2020 est l'année Giono. Il y a cinquante ans que cet auteur, et quel auteur, est mort.
Je lis donc une de ses oeuvres, le grand troupeau, un roman en trois parties sur la première guerre mondiale, écrit en 1931.
le roman est original en ce qu'il juxtapose, plutôt brusquement, les scènes qui se passent au front, de Verdun jusqu'en Flandres, Bailleul, le mont Kemmel, et celles qui ont lieu à l'arrière, en Provence.
Ce n'est pas un roman d'action. Presque tout est descriptif et lyrique. Il y avait du bel air dans cette matinée : un air jaune tout doré, à demi-chaud, à demi-froid, et il avait de petits gestes, si nerveux à la fois et si légers qu'on se sentait caressé comme de chatouilles. Tout vit, agit, ressent, est doté d'une âme.
Ce n'est pas un roman daté. C'est une dénonciation de la guerre, qui détruit, place le monde dans l'attente, est contre-nature. « l'habitude, l'habitude pour ça ! Non, ça peut pas venir, c'est trop contre nature, trop. » C'est un hymne à la vie, à la chair sensuelle, à la beauté des paysages, au bonheur primitif.
Son ouverture est épique et métaphorique. Un immense troupeau de moutons dévale la montagne. Il n'y a pas assez de bergers pour le conduire. Les autres ont été appelés à la guerre. Il faut descendre. Grondements, piétinements, poussière en feu, souffrance, morts. Un berger donne son bélier à soigner au grand-père d'Olivier, Chabrand, ce tout jeune homme qui est un des protagonistes du roman, dont la famille porte des valeurs gioniennes : Tout ça c'est bien ressemblant à ces Chambrand, beaux parleurs, siffleurs, chanteurs, regardeurs de beaux regards, si peu attentifs aux sous et aux billets et tant attentifs à la bonne manière. Il y a aussi Madeleine, son amoureuse, Joseph , le frère de celle-ci, et Julia, sa femme au corps épanoui, qui veut exulter. le narrateur est implicite, témoin des événements.
Quand la guerre dévaste, la nature -la forêt si belle- protège, et les gens angoissés, dont la détresse désorganise l'école et fait passer les enfants à naître, se rassemblent, pour la veillée d'un corps absent, pour l'amour, pour qu'on se sente humain.

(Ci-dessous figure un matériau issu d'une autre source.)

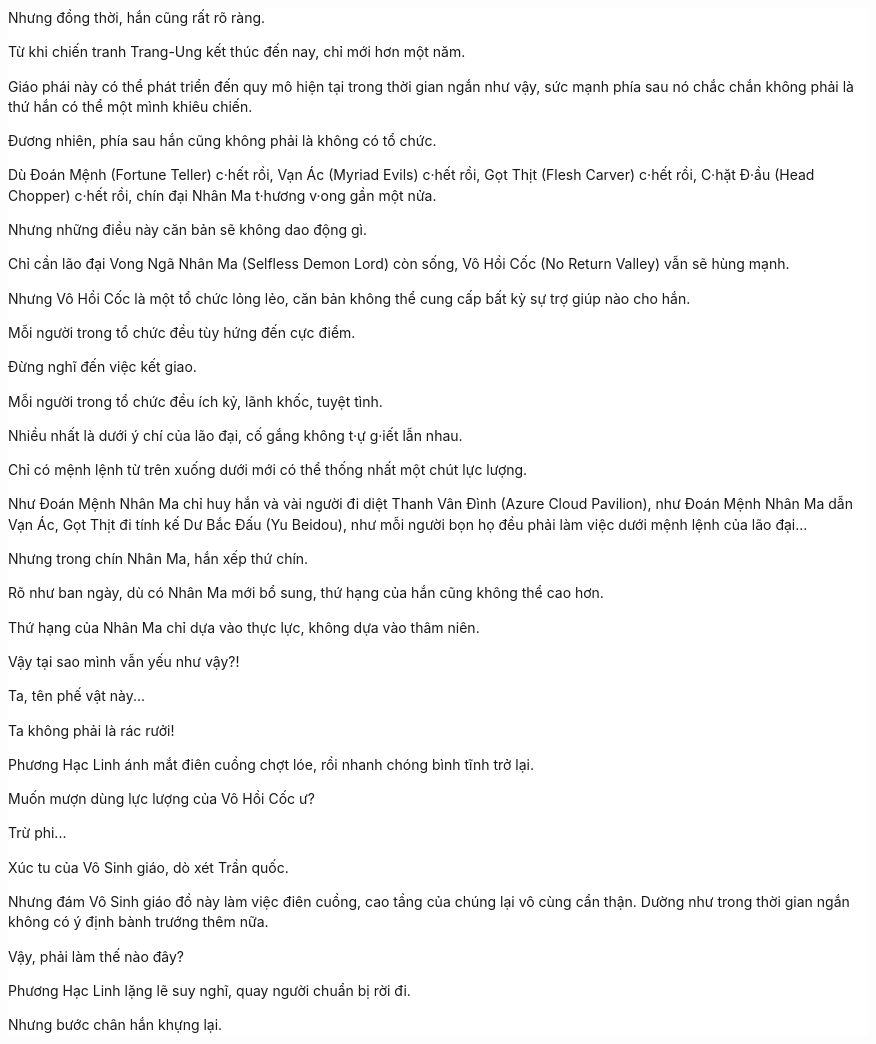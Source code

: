 Nhưng đồng thời, hắn cũng rất rõ ràng.

Từ khi chiến tranh Trang-Ung kết thúc đến nay, chỉ mới hơn một năm.

Giáo phái này có thể phát triển đến quy mô hiện tại trong thời gian ngắn như vậy, sức mạnh phía sau nó chắc chắn không phải là thứ hắn có thể một mình khiêu chiến.

Đương nhiên, phía sau hắn cũng không phải là không có tổ chức.

Dù Đoán Mệnh (Fortune Teller) c·hết rồi, Vạn Ác (Myriad Evils) c·hết rồi, Gọt Thịt (Flesh Carver) c·hết rồi, C·hặt Đ·ầu (Head Chopper) c·hết rồi, chín đại Nhân Ma t·hương v·ong gần một nửa.

Nhưng những điều này căn bản sẽ không dao động gì.

Chỉ cần lão đại Vong Ngã Nhân Ma (Selfless Demon Lord) còn sống, Vô Hồi Cốc (No Return Valley) vẫn sẽ hùng mạnh.

Nhưng Vô Hồi Cốc là một tổ chức lỏng lẻo, căn bản không thể cung cấp bất kỳ sự trợ giúp nào cho hắn.

Mỗi người trong tổ chức đều tùy hứng đến cực điểm.

Đừng nghĩ đến việc kết giao.

Mỗi người trong tổ chức đều ích kỷ, lãnh khốc, tuyệt tình.

Nhiều nhất là dưới ý chí của lão đại, cố gắng không t·ự g·iết lẫn nhau.

Chỉ có mệnh lệnh từ trên xuống dưới mới có thể thống nhất một chút lực lượng.

Như Đoán Mệnh Nhân Ma chỉ huy hắn và vài người đi diệt Thanh Vân Đình (Azure Cloud Pavilion), như Đoán Mệnh Nhân Ma dẫn Vạn Ác, Gọt Thịt đi tính kế Dư Bắc Đấu (Yu Beidou), như mỗi người bọn họ đều phải làm việc dưới mệnh lệnh của lão đại...

Nhưng trong chín Nhân Ma, hắn xếp thứ chín.

Rõ như ban ngày, dù có Nhân Ma mới bổ sung, thứ hạng của hắn cũng không thể cao hơn.

Thứ hạng của Nhân Ma chỉ dựa vào thực lực, không dựa vào thâm niên.

Vậy tại sao mình vẫn yếu như vậy?!

Ta, tên phế vật này...

Ta không phải là rác rưởi!


Phương Hạc Linh ánh mắt điên cuồng chợt lóe, rồi nhanh chóng bình tĩnh trở lại.

Muốn mượn dùng lực lượng của Vô Hồi Cốc ư?

Trừ phi...

Xúc tu của Vô Sinh giáo, dò xét Trần quốc.

Nhưng đám Vô Sinh giáo đồ này làm việc điên cuồng, cao tầng của chúng lại vô cùng cẩn thận. Dường như trong thời gian ngắn không có ý định bành trướng thêm nữa.

Vậy, phải làm thế nào đây?

Phương Hạc Linh lặng lẽ suy nghĩ, quay người chuẩn bị rời đi.

Nhưng bước chân hắn khựng lại.
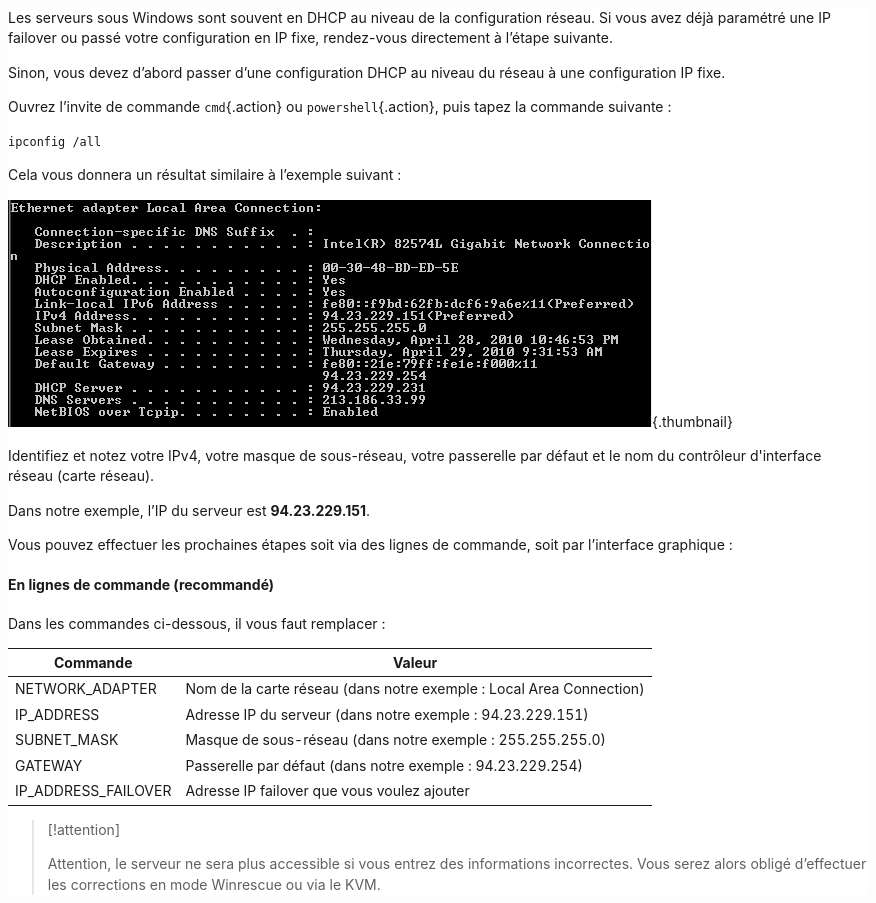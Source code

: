 Les serveurs sous Windows sont souvent en DHCP au niveau de la configuration réseau. Si vous avez déjà paramétré une IP failover ou passé votre configuration en IP fixe, rendez-vous directement à l’étape suivante.

Sinon, vous devez d’abord passer d’une configuration DHCP au niveau du réseau à une configuration IP fixe.

Ouvrez l’invite de commande `cmd`{.action} ou `powershell`{.action}, puis tapez la commande suivante :


```sh
ipconfig /all
```

Cela vous donnera un résultat similaire à l’exemple suivant :

![Result of "ipconfig /all" command](images/guides-network-ipaliasing-windows-2008-1.png){.thumbnail}

Identifiez et notez votre IPv4, votre masque de sous-réseau, votre passerelle par défaut et le nom du contrôleur d'interface réseau (carte réseau).

Dans notre exemple, l’IP du serveur est **94.23.229.151**.

Vous pouvez effectuer les prochaines étapes soit via des lignes de commande, soit par l’interface graphique :

#### En lignes de commande (recommandé)

Dans les commandes ci-dessous, il vous faut remplacer :

|Commande|Valeur|
|---|---|
|NETWORK_ADAPTER| Nom de la carte réseau (dans notre exemple : Local Area Connection)|
|IP_ADDRESS| Adresse IP du serveur (dans notre exemple : 94.23.229.151)|
|SUBNET_MASK| Masque de sous-réseau (dans notre exemple : 255.255.255.0)|
|GATEWAY| Passerelle par défaut (dans notre exemple : 94.23.229.254)|
|IP_ADDRESS_FAILOVER| Adresse IP failover que vous voulez ajouter|

> \[!attention]
>
> Attention, le serveur ne sera plus accessible si vous entrez des informations incorrectes. Vous serez alors obligé d’effectuer les corrections en mode Winrescue ou via le KVM.
>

La guerre, ce sont les corbeaux, les rats, la boue, le feu, les morts, les chairs en lambeaux, les corps sur lesquels on marche, la confusion, les cauchemars, la peur, la fatigue, les hommes qui sont comme des bêtes : un se terre comme une bête.Joseph y perd son bras, Olivier se mutile. Casimir est devenu un homme gras avec une jambe en moins. Avant c'était un beau laboureur maigre et dur comme une vieille fève.
La guerre prend tout : On n'a jamais eu l'habitude d'être commandé par les autres, ici. Alors les hommes, alors le blé, alors les moutons, alors les chevaux, les chèvres, tout alors, il lui faut tout !
A l'arrière, la nature est indifférente à la violence humaine. Toute la nature couverte de blés mûr est là, rousse comme du beurre dans le grand bol bleu des collines.
Les lettres vont de l'arrière au front, et du front à l'arrière, précaires, décalées, qui font du bien, qu'on désespère de jamais recevoir, porteuses de mauvaises nouvelles. Car la vie continue, à la guerre et à l'arrière de la guerre.
A la fin du roman, un garçon- oui, c'est bien un homme il a tout, dit son arrière grand-père qui lui a palpé la figue d'entre-jambes- rentre dans le grand troupeau des hommes. le berger, venu voir son bélier, lui fait les présents des pâtres, le vert de l'herbe, les bruits du monde, le soleil, tandis que l'étoile du berger monte dans la nuit.
Giono est un pacifiste viscéral. La guerre, c'est que du mauvais. Il le dit en 31, quand on ne sait pas encore que la suivante est proche.
Cependant, lire un roman de Giono, c'est entrer en poésie panique. On aura vu que la langue est orale, reprenant le parler, et même leur langue particularisée, des hommes simples, les paysans, les soldats, un langage qui vit, dans les ressauts d'un rire plein de colère et de détresse : Et tout Artaban que tu es, si je te secoue, tu perds tes puces pour dix ans, mais surtout elle regorge d'images plus belles les unes que les autres : C'est mûr comme la pêche qui tremble sous une abeille.